The proposal revises an effort from five years ago that was never finished, Norris says, because of short staffing. In this round, which a court settlement mandates be finalized next year, the proposed habitat shrank by 30 percent. That’s a product of more robust assessments, Norris says. WildEarth Guardians have asked the agency to explain each reduction.
Almost every river and stream on the 2020 list is forecast to see threats from surface water diversions, groundwater extraction, overgrazing, and unauthorized off-highway vehicles. When the critical habitat is finalized, constructing new dams, diversions, or other development on federal land in those areas would require planning with the Fish and Wildlife Service to avoid impacting yellow-billed cuckoos.

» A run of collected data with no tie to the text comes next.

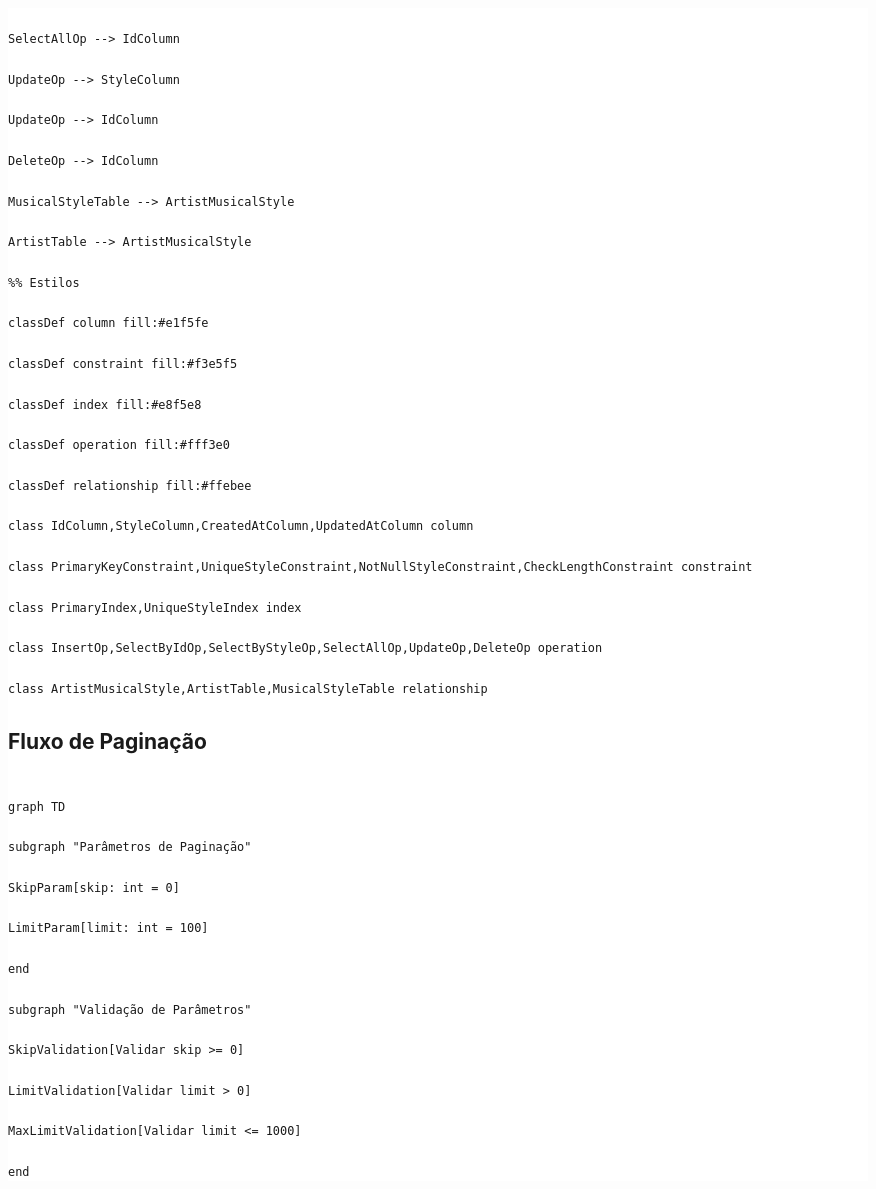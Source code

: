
```mermaid

SelectAllOp --> IdColumn

UpdateOp --> StyleColumn

UpdateOp --> IdColumn

DeleteOp --> IdColumn

MusicalStyleTable --> ArtistMusicalStyle

ArtistTable --> ArtistMusicalStyle

%% Estilos

classDef column fill:#e1f5fe

classDef constraint fill:#f3e5f5

classDef index fill:#e8f5e8

classDef operation fill:#fff3e0

classDef relationship fill:#ffebee

class IdColumn,StyleColumn,CreatedAtColumn,UpdatedAtColumn column

class PrimaryKeyConstraint,UniqueStyleConstraint,NotNullStyleConstraint,CheckLengthConstraint constraint

class PrimaryIndex,UniqueStyleIndex index

class InsertOp,SelectByIdOp,SelectByStyleOp,SelectAllOp,UpdateOp,DeleteOp operation

class ArtistMusicalStyle,ArtistTable,MusicalStyleTable relationship

```

  

## Fluxo de Paginação

  

```mermaid

graph TD

subgraph "Parâmetros de Paginação"

SkipParam[skip: int = 0]

LimitParam[limit: int = 100]

end

subgraph "Validação de Parâmetros"

SkipValidation[Validar skip >= 0]

LimitValidation[Validar limit > 0]

MaxLimitValidation[Validar limit <= 1000]

end
```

Dam operators, irrigation ditch associations, mining companies, an oil and gas association, and even a powerline company submitted objections to the critical habitat proposal during a public comment period that finished April 27. Generally, they asked the Service to designate critical habitat protections outside where they work. Most expressed worry that how they do business will change.

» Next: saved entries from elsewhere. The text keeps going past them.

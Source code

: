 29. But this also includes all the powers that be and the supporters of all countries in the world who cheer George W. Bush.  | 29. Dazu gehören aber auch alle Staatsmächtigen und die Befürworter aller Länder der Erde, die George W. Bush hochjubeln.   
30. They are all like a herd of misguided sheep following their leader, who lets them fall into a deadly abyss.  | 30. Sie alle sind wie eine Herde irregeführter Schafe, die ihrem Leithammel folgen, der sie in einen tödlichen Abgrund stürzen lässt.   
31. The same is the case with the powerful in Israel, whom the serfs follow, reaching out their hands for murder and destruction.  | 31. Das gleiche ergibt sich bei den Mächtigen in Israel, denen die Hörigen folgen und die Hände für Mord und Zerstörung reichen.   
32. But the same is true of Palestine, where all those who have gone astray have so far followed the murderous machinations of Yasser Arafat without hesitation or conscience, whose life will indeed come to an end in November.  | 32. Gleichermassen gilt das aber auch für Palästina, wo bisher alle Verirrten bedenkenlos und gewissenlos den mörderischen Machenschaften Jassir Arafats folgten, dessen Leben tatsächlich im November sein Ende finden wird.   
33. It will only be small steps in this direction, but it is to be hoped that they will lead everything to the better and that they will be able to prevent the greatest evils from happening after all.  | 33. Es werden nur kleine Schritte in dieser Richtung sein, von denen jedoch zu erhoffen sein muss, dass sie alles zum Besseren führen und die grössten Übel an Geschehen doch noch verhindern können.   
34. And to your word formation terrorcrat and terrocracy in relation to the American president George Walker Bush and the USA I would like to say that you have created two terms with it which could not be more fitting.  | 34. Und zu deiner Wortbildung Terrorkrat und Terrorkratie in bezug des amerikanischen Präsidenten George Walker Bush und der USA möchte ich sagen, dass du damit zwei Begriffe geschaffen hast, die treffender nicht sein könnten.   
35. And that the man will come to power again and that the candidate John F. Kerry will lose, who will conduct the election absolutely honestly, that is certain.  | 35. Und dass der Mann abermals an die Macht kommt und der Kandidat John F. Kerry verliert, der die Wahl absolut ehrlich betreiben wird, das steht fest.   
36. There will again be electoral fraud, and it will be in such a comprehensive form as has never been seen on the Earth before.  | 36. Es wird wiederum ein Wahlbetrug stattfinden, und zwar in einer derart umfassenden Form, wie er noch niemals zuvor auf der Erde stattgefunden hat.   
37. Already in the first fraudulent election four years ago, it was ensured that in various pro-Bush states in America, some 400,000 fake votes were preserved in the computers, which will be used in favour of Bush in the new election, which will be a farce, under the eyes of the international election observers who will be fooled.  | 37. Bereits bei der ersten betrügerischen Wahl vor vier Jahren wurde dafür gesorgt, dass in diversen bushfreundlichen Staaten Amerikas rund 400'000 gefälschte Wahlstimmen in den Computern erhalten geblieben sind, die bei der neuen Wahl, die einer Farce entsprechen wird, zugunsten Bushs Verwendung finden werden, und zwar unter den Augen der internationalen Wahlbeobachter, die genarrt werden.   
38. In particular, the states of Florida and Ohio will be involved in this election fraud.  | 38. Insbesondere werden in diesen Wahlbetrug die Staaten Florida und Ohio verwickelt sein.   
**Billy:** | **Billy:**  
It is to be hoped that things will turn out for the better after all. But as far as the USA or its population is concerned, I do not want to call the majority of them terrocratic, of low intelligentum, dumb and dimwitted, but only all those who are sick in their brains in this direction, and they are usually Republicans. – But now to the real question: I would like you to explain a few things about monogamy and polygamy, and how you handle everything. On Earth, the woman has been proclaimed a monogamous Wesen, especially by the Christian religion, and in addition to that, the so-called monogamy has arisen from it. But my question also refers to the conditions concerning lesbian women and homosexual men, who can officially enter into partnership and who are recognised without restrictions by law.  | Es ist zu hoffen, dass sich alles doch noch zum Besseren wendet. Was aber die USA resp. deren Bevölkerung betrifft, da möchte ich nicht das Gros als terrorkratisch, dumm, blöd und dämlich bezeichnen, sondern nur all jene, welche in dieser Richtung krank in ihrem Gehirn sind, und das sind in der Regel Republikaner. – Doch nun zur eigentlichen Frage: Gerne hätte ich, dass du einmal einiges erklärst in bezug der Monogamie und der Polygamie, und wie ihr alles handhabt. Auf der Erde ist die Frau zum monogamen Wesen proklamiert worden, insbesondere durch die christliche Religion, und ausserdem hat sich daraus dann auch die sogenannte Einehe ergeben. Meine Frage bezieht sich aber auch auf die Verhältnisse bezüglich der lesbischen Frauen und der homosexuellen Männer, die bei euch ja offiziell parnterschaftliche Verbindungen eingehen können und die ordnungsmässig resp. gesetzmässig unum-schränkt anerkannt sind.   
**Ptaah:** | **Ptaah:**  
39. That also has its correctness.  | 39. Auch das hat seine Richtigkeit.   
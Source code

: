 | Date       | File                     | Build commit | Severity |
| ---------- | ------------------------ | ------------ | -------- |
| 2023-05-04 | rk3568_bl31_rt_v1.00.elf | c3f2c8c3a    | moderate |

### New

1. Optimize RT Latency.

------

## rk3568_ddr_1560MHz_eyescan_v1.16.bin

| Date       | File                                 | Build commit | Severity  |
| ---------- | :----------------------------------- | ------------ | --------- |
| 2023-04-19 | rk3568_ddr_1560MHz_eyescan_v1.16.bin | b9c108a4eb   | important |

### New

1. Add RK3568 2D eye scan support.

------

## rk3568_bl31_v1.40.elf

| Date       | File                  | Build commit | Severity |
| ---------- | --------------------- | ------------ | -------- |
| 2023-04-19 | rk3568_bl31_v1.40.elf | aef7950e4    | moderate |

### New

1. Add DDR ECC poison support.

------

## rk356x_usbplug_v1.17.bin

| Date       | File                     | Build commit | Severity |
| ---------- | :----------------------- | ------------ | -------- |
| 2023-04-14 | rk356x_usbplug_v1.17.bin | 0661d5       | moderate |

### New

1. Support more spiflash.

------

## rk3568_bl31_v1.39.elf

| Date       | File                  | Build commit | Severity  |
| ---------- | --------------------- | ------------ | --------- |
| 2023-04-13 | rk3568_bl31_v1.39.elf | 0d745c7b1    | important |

Along the Rio Grande in New Mexico, Elephant Butte Irrigation District manager Gary Esslinger points out that the Elephant Butte Reservoir exists in part to fulfill a treaty obligation between the United States and Mexico and to supply farmers in New Mexico, Texas, and Mexico in hot summer months.
“When we call for the water, it’s for the crops, and it has been that way forever,” he says. “To throw a curveball at us and say, No, you need to release for this bird, we’re going, No, that’s impossible.”
Esslinger also points out that the district worked with a local Audubon chapter to water replanted cottonwoods and willows on 80 acres, with another 400 in mind. That work has helped keep the area from becoming official critical habitat for southwestern willow flycatchers, another endangered riparian bird.
According to Norris, critical habitat designation is better suited to preserving what’s left for the future than reversing existing issues. The agency selected places where cuckoo have survived; the goal now is to hold that line. If change comes, Norris and others say, it’s because the designation calls attention to species in need and where best to help them.
“It’s not going to turn them back into wild rivers,” Norris says. “The ESA isn’t that powerful.”
Habitat restoration for the yellow-billed cuckoo may require reframing our perceptions of nature and rewriting water law, Pelz says, which doesn’t allocate water to the river itself, only to people who want to draw from it. There’s concern as well that climate change will widen gaps for already overdrawn western rivers.
“The only way we’re going to get to a point where these threatened or endangered species can actually thrive again is to undo some of the damage that had already been done,” Pelz says. “A friend called it ‘ecological amnesia.’ … In the Rio Grande, there’s 250 miles that never has any water in it, and people just assume that’s how it always was, and that’s not how the river always was.”
Maybe dams won’t be torn down, Robinson says, but in years ahead, other projects may not move forward, particularly if they would decrease water levels or prevent flooding in riparian zones.
“You can’t designate over 1,200 miles of habitat and not do anything to protect it,” he says. “The Endangered Species Act and the cuckoo’s plight will require real limitations on what can be done to rivers, and in some cases, will require rivers that have been destroyed to be repaired.”
Meanwhile, Tallman says that even with some damage around the edges, a mostly intact bosque means that cuckoos seem to do all right. Those strips of green in a desert state are both beautiful and useful, he says, and they could use some help trying to recover: “I support whatever protections we can get.”